Back
Blog Post

How to survive the data explosion: Learnings from J.P. Morgan and Fivetran

Veronica Zhai
February 7, 2023

Sifting through the data from multiple data platforms can be challenging. Here is how we solved this problem with the help of a data discovery platform.

I run analytics products and operations at Fivetran, a $5.6 billion “internet plumber” and market leader in data integration. Prior to Fivetran, I built the first enterprise data stack at J.P. Morgan.

At Fivetran, we have worked hard to build a strong data culture. Over 90% of our employees use data tools regularly. Behind such a powerful data culture, there is a problem that is ubiquitous to companies of all sizes that are undergoing a digital transformation — the data explosion, in which the volume and variety of data become overwhelming. Today, I want to share tools and best practices that will address this problem.
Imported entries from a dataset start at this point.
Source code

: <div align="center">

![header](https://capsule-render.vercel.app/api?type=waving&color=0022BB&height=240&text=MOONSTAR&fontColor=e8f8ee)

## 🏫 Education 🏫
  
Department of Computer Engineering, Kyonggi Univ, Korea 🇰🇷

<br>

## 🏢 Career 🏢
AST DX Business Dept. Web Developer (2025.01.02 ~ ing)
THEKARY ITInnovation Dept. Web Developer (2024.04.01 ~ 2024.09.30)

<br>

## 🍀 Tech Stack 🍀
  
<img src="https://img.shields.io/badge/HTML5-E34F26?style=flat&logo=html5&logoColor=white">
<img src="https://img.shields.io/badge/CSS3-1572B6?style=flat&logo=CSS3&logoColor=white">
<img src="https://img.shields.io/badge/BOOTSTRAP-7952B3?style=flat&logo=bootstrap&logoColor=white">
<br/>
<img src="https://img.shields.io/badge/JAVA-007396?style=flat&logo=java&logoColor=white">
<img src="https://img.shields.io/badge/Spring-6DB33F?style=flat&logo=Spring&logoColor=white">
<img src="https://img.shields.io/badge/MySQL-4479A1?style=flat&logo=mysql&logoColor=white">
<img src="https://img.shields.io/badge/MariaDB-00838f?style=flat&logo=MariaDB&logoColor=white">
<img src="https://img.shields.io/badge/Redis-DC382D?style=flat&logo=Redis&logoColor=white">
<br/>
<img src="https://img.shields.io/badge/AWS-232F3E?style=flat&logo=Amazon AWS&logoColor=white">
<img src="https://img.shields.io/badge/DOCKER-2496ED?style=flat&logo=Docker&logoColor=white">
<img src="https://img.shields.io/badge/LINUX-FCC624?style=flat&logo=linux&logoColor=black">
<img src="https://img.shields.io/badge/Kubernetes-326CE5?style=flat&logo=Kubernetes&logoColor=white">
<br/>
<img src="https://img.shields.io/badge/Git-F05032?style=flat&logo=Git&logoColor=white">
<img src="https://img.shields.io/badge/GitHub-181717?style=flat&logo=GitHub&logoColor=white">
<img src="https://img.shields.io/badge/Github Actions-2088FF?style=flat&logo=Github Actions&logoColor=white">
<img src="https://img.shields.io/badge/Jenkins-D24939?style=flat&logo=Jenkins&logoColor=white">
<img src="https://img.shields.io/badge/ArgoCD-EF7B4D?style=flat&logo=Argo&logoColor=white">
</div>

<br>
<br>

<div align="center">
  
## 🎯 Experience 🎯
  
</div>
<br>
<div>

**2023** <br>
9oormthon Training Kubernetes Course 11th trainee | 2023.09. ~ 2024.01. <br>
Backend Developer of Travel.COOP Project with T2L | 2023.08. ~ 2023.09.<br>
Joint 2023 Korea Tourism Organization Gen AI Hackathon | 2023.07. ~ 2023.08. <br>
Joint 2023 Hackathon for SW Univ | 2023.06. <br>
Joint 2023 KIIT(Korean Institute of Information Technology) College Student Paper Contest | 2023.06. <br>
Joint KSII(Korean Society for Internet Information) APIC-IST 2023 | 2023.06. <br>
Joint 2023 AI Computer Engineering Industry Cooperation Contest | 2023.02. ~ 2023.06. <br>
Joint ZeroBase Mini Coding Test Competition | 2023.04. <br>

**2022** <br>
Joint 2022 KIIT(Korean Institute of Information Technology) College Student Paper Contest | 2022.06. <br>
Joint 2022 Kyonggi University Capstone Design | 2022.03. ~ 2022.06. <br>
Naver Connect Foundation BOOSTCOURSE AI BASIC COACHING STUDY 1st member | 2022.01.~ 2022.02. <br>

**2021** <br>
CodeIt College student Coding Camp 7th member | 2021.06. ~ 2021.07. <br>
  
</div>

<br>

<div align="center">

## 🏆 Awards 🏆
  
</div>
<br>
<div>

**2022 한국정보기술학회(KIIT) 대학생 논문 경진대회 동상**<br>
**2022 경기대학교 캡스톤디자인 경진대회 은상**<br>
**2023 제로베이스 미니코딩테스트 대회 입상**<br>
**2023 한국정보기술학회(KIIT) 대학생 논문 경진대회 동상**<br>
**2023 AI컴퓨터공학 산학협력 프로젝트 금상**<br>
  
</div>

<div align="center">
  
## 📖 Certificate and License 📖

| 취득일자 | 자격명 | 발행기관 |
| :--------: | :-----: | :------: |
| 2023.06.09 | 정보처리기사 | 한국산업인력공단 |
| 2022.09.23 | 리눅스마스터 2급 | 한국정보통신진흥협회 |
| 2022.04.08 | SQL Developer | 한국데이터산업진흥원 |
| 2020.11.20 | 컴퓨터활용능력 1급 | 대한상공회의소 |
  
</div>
The Data Explosion Problem

Adopting a modern data stack leads to an explosion of data sources, user personas and data assets. This explosion results from the following causes:

  • A proliferation of SaaS tools, event streams, and other systems that produce data. In 2021, the average enterprise deployed 187 SaaS apps. Organizations of all sizes strive to centralize data from hundreds of sources into one database for analytics.
  • Modern data pipelines make it extremely easy to put huge and varied volumes of data into a centralized place.
  • Many different people depend on reporting for day-to-day operations. These people span across many teams and all levels of seniority from executives to individual contributors.
  • The proliferation of business intelligence platforms and dashboards can make it hard to find the right data: difficulty pinpointing which dashboard to reference; confusion when navigating similar assets and many hard-to-understand, poorly-defined, or ambiguous fields, values, etc. in data models.

One of the biggest pains that many data teams experience is the constant flurry of requests to build more — more data sources, more dashboards, and more metrics. Due to the sheer volume and variety of data, they often have trouble finding the right data to use.

These are the inevitable, unintended consequences of crossing the digital transformation chasm. For data leaders, this can make the enterprise data overwhelming to manage. For business users, even though they use a set of operational dashboards regularly, they often feel intimidated to explore data beyond their initial scope.

The solution: one map that just works

To contain the data explosion, we need one platform that helps us piece everything back together and make sense of it.

This requires:

  • A complete inventory of all data assets, including tables, dashboards and metrics.
  • Relevant context for each data asset. This includes who owns them, the popularity of these assets, who uses them the most, and most importantly, column-level lineage (how each field relates to both upstream sources and to downstream assets).
  • Ease of use. Managing enterprise data is already complex; there is no reason to add more overhead to the data management process. The ideal platform is intuitive to navigate and just works.

In a future state, a data consumer should be able to easily learn which data asset is best to use for both their day-to-day work as well as ad-hoc data exploration. A data team can easily identify and deprecate unused and duplicative data assets, organize and standardize data assets, and create easy-to-maintain data inventories.

In short, to address the explosion of data assets, we need a data discovery platform that consolidates all data assets in one place, provides useful data context and makes data assets easily searchable. In the past, people called this a data catalog tool.

Evaluation criteria and decision process

We’ve examined every major data discovery tool in the market. There are a few key criteria that we consider for tooling selection:

Criteria 1 compatibility with the modern data stack: We need a tool that is compatible with cloud data warehouses including BigQuery, Snowflake and Redshift, business intelligence tools such as Looker and Tableau, and pipeline tools such as Fivetran.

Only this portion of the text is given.